Thousands of Disney+ Accounts for Sale on Hacking Forums
Disney+ is arguably the most highly anticipated media streaming platform of 2019. Yet within hours of its launch on November 12, thousands of accounts had been hacked due to users’ poor password choices.
The service, available now only in the U.S., Canada, and the Netherlands, amassed more than 10 million customers in its first 24 hours.
However, within the first day, it became clear that many Disney+ users had lost control of their accounts:
Not even been half of a week and my dad’s Disney+ account has ALREADY been hacked.
— Jesse (@CommandrBlitzer) November 15, 2019
#distwitter has anyone’s @disneyplus account been hacked? My friend’s was; hackers changed email and password. Now she’s completely blocked from her 3-year prepaid Disney+ account. She’s been on hold for >2 hours
— cat+dog=happyhome (@Travel4vr) November 12, 2019
DISNEY+ HAS BEEN OPEN FOR LIKE 10 HOURS AND MY ACCOUNT HAS ALREADY BEEN HACKED pic.twitter.com/YBv6CfwTlh
— brandon ʕ·ᴥ·ʔ (@brandoncult) November 12, 2019
Reporting for ZDNet, Catalin Cimpanu discovered several listings for Disney+ accounts on different underground hacking forums. The going rate for a hacked account was as little as $3.
For its part, Disney claims that its platform systems have not been compromised.
The culprit? People using the same password for many different accounts.
Of course, it can be exhausting these days to maintain a unique password for each of the countless online services. But password managers take much of the pain out of registering for a new account.
How Do Hackers Gain Access?
According to ZDN Net, “hackers are armed with billions of email addresses (likely including yours) and billions of previously-used passwords. Using automated brute-forcing tools they can quickly break into accounts en masse.”
Once hackers have gained access, they tend to move quickly. They revoke access to authorized devices and then change passwords to prevent legitimate users from logging back in. They’ll change the email address associated with an account, too. That stops users from using automated password reset tools to regain access.
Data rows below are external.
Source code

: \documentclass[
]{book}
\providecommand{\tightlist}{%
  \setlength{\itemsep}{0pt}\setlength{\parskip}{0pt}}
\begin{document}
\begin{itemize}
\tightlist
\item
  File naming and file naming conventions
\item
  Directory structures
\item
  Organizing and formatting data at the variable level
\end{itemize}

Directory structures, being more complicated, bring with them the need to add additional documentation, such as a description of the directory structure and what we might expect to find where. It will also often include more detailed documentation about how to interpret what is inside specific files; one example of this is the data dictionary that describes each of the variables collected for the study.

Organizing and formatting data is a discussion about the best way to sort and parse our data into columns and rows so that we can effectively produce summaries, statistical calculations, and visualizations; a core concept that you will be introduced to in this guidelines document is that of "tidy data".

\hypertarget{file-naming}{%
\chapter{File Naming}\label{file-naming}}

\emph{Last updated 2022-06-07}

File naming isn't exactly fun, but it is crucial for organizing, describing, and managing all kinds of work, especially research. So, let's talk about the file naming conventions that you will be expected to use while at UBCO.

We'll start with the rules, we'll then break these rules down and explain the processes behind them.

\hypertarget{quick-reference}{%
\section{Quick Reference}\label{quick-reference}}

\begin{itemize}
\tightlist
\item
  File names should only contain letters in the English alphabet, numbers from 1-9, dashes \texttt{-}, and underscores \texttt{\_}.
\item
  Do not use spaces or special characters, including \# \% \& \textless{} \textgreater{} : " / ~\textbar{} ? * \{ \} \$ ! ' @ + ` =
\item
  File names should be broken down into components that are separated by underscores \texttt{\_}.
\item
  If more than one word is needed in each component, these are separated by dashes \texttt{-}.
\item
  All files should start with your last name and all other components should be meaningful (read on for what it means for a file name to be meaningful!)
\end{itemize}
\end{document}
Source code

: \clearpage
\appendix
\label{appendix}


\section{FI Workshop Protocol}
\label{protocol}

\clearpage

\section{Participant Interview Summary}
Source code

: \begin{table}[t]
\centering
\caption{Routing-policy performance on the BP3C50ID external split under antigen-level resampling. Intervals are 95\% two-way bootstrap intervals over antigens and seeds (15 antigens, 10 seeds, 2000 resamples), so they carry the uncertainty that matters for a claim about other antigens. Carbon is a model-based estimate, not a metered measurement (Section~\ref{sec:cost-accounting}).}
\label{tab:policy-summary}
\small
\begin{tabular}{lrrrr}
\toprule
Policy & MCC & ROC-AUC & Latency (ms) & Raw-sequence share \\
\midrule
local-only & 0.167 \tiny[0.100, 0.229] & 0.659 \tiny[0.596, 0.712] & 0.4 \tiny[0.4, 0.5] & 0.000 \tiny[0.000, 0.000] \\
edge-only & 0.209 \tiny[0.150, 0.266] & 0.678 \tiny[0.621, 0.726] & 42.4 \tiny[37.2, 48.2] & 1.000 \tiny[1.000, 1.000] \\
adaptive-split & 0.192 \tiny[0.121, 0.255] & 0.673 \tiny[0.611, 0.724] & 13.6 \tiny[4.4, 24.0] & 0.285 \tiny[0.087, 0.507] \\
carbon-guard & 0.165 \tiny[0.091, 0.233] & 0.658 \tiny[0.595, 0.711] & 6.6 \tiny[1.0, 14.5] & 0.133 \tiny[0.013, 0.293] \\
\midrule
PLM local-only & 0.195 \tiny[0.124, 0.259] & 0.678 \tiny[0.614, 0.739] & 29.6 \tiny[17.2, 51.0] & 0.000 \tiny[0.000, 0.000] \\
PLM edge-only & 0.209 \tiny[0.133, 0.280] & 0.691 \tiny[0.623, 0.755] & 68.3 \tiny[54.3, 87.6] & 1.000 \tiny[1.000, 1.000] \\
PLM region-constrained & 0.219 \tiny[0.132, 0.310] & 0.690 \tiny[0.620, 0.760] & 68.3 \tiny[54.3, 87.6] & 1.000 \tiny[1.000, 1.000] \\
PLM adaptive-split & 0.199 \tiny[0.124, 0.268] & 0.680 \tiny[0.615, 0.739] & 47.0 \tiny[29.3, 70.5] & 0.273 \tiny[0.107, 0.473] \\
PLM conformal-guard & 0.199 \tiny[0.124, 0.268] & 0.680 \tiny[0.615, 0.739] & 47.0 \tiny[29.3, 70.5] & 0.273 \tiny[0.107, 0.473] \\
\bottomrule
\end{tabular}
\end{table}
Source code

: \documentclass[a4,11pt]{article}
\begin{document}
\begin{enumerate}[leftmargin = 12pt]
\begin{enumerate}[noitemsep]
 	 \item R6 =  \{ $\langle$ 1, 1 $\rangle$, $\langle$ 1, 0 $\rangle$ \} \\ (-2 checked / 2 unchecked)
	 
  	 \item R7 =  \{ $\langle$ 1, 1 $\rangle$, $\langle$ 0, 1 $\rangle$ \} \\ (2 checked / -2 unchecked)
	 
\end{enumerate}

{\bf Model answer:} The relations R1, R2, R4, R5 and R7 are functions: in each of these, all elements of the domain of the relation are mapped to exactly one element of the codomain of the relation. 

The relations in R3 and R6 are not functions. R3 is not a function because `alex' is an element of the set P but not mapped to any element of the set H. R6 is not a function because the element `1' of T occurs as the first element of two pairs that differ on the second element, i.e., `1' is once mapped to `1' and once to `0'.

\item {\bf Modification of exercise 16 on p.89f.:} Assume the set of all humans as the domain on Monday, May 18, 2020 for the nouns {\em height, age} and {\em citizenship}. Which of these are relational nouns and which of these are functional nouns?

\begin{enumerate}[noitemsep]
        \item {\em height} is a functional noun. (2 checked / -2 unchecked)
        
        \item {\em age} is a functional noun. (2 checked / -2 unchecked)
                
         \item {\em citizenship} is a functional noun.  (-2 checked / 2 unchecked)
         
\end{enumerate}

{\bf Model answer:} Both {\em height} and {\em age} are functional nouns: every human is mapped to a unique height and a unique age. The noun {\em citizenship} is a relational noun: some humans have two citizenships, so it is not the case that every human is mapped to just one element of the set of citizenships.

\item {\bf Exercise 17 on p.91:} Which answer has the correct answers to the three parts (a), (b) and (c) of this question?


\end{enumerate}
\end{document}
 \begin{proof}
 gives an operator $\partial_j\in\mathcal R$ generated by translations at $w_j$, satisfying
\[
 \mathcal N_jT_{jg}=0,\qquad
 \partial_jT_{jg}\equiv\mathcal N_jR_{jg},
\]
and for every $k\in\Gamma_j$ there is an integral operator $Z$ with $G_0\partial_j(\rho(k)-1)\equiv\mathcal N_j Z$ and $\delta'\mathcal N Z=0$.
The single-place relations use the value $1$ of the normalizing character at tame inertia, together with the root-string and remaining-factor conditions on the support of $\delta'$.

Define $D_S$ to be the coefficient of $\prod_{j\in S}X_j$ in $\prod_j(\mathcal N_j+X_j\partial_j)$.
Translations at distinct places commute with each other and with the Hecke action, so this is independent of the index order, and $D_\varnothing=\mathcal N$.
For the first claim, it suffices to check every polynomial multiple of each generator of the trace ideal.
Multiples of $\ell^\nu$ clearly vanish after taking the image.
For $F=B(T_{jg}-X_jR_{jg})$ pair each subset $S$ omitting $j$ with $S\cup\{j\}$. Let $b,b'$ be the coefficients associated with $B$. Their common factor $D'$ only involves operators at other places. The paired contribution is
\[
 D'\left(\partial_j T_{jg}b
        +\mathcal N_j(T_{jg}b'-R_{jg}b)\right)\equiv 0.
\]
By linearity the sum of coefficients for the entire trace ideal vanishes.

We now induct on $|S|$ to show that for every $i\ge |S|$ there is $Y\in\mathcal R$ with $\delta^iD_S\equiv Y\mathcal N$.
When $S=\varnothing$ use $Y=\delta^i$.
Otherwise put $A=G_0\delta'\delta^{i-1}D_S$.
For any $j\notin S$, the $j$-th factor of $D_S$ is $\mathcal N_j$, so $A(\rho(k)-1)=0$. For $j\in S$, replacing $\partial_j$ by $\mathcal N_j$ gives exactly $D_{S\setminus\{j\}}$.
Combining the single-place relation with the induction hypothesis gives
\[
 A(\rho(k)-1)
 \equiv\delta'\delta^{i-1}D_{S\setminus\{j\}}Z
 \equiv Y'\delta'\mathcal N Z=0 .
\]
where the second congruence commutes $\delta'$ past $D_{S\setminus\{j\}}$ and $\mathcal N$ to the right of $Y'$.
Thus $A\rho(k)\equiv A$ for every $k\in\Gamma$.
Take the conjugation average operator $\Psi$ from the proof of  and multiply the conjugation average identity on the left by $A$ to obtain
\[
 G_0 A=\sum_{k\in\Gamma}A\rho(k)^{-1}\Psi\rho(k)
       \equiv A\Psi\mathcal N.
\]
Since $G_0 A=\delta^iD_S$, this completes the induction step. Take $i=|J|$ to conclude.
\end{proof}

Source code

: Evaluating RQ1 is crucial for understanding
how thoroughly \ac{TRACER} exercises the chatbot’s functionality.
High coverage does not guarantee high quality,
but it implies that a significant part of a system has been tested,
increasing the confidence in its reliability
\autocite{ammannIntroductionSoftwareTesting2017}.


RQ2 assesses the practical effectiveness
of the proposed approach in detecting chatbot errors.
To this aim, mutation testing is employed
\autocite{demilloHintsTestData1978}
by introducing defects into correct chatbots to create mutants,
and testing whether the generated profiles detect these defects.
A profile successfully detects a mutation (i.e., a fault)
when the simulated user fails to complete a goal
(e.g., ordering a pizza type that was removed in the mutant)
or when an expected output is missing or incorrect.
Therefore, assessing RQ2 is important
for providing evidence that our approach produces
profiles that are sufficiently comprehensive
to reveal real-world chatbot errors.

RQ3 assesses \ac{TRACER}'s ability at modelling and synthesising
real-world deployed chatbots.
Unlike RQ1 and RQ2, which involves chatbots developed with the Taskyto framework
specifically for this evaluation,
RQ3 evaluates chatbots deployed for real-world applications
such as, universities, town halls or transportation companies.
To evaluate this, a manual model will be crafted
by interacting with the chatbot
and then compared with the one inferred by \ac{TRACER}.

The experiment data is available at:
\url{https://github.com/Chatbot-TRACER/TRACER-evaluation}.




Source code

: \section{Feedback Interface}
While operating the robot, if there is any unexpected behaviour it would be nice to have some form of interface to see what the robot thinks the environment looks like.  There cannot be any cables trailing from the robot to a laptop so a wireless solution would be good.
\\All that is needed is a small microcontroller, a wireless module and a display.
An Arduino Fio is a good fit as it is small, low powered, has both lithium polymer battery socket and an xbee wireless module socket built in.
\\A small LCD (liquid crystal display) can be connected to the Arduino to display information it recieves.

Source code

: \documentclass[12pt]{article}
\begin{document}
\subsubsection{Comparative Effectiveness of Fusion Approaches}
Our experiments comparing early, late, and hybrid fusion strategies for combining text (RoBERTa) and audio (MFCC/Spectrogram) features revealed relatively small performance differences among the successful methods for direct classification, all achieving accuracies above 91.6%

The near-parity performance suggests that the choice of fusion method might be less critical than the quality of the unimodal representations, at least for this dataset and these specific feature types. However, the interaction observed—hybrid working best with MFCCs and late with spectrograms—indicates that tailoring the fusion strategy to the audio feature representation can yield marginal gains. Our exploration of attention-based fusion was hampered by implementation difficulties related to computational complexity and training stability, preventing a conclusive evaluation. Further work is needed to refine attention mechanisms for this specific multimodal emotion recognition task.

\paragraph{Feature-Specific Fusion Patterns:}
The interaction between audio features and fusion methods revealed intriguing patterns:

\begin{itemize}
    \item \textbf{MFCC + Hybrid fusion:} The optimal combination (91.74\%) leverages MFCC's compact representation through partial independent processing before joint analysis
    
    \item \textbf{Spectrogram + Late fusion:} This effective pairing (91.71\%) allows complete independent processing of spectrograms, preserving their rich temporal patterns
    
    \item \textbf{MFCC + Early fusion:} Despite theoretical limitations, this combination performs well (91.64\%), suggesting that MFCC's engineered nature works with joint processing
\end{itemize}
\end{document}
Get started on your cybersecurity degree at American Military University.
Multi-factor authentication helps, but Disney has yet to roll out multi-factor authentication. So the best defense starts with a strong, unique password.
To add to Disney’s woes, the streaming service was plagued by technical issues on launch day. Many users complained about long wait times in customer service chats.
If you are thinking about signing up for Disney+, consider using a password manager to create a unique password for you that is difficult to guess. If you are already a member and are using the same password on Disney+ that you use for other online services, consider changing it.